Although values were down, they fell by just 0.5% in the first quarter. That was an improvement on the previous quarter, which saw a drop of 3.4%, according to data from the Altus Group.

“As we start off 2024, we’re seeing encouraging signs in the European commercial property market, with commercial property value declines moderating significantly across all sectors,” Altus Group’s senior vice president Phil Tily wrote in the group’s analysis of European property market valuation trends.

“Industrial and residential properties retained nearly all of their value from the previous three months. The decline in office valuations slowed down notably, to 0.8% from 5.3%,” the report said, adding that the overall drop in prices: “Was also the smallest decrease posted since property valuations began declining in Q3 2022”.

Each quarter, Altus Group analyses the performance of a €29 billion pool of property managed by pan-European open-ended funds in 17 European countries. These properties include industrial, office, retail and residential property sectors.

Based on their analysis, European commercial properties have lost 16.5% of their value since June 2022. In this period, out of all the categories, offices lost the most – 21.8% of their price – while retail suffered the least, having to write down 10%. Residential properties lost 12.1% of their values in this period.

Across Europe, the most drastic change came from France’s office market, where values suffered a loss of 7.6% in Q1 2023 but gained 2.4% in the first three months of 2024. 

A similar trend of reversal was spotted in the industrial properties market in Denmark, Germany and the Netherlands, as well as the Swedish office market and among residential properties in the Netherlands and Denmark.
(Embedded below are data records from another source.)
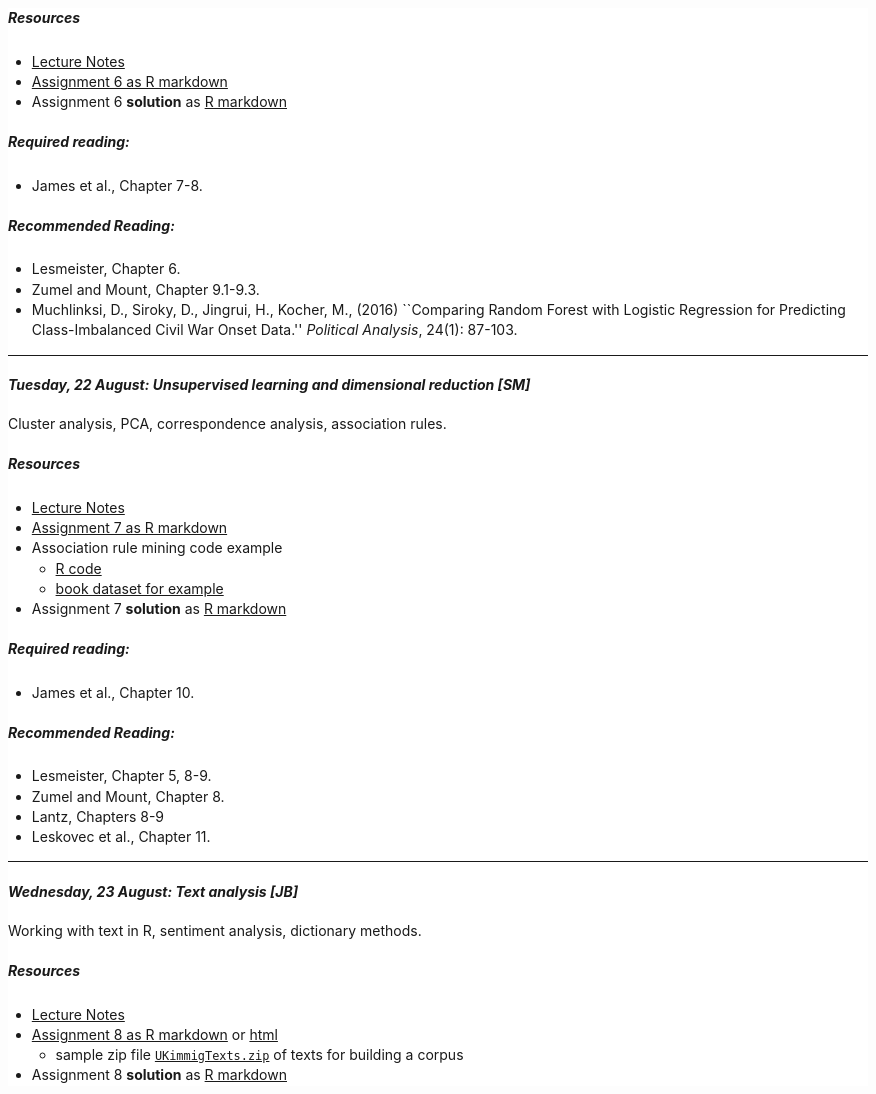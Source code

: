 ##### Resources

* [Lecture Notes](day6/ME414_day6.pdf)
* [Assignment 6 as R markdown](day6/ME414_assignment6_LASTNAME_FIRSTNAME.Rmd) 
* Assignment 6 **solution** as [R markdown](day6/ME414_assignment6_solution.Rmd)

##### Required reading:
* James et al., Chapter 7-8.

##### Recommended Reading:
* Lesmeister, Chapter 6.
* Zumel and Mount, Chapter 9.1-9.3.
* Muchlinksi, D., Siroky, D., Jingrui, H., Kocher, M., (2016) ``Comparing Random Forest with Logistic Regression for Predicting Class-Imbalanced Civil War Onset Data.'' _Political Analysis_, 24(1): 87-103.

***

#### __*Tuesday, 22 August: Unsupervised learning and dimensional reduction [SM]*__
Cluster analysis, PCA, correspondence analysis, association rules.

##### Resources

* [Lecture Notes](day7/ME414_day7.pdf)
* [Assignment 7 as R markdown](day7/ME414_assignment7_LASTNAME_FIRSTNAME.Rmd)
* Association rule mining code example
    + [R code](day7/apriori_example.R)
    + [book dataset for example](https://github.com/WinVector/zmPDSwR/raw/master/Bookdata/bookdata.tsv.gz)
* Assignment 7 **solution** as [R markdown](day7/ME414_assignment7_solution.Rmd)

##### Required reading:
* James et al., Chapter 10.

##### Recommended Reading:
* Lesmeister, Chapter 5, 8-9.
* Zumel and Mount, Chapter 8.
* Lantz, Chapters 8-9
* Leskovec et al., Chapter 11.

***

#### __*Wednesday, 23 August: Text analysis [JB]*__
Working with text in R, sentiment analysis, dictionary methods.

##### Resources

* [Lecture Notes](day8/ME414_day8.pdf)
* [Assignment 8 as R markdown](day8/ME414_assignment8_LASTNAME_FIRSTNAME.Rmd) or [html](http://htmlpreview.github.io/?https://github.com/kbenoit/ME414/blob/master/day8/ME414_assignment8_LASTNAME_FIRSTNAME.html)
    + sample zip file [`UKimmigTexts.zip`](day8/UKimmigTexts.zip) of texts for building a corpus
* Assignment 8 **solution** as [R markdown](day8/ME414_assignment8_solution.Rmd)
As inflation is nearing central bank targets, investors now expect the ECB to begin cutting interest rates in June. The closely watched step comes with the promise of lower risks, cheaper capital and better returns therefore reducing the downward pressure on property values.

Outside of the main four property categories, values rose by 3.3%, mostly driven by properties for student housing.

The report noted that was due to:“The ongoing shortage of high-quality student accommodation in European cities, coupled with strong demand for study abroad.”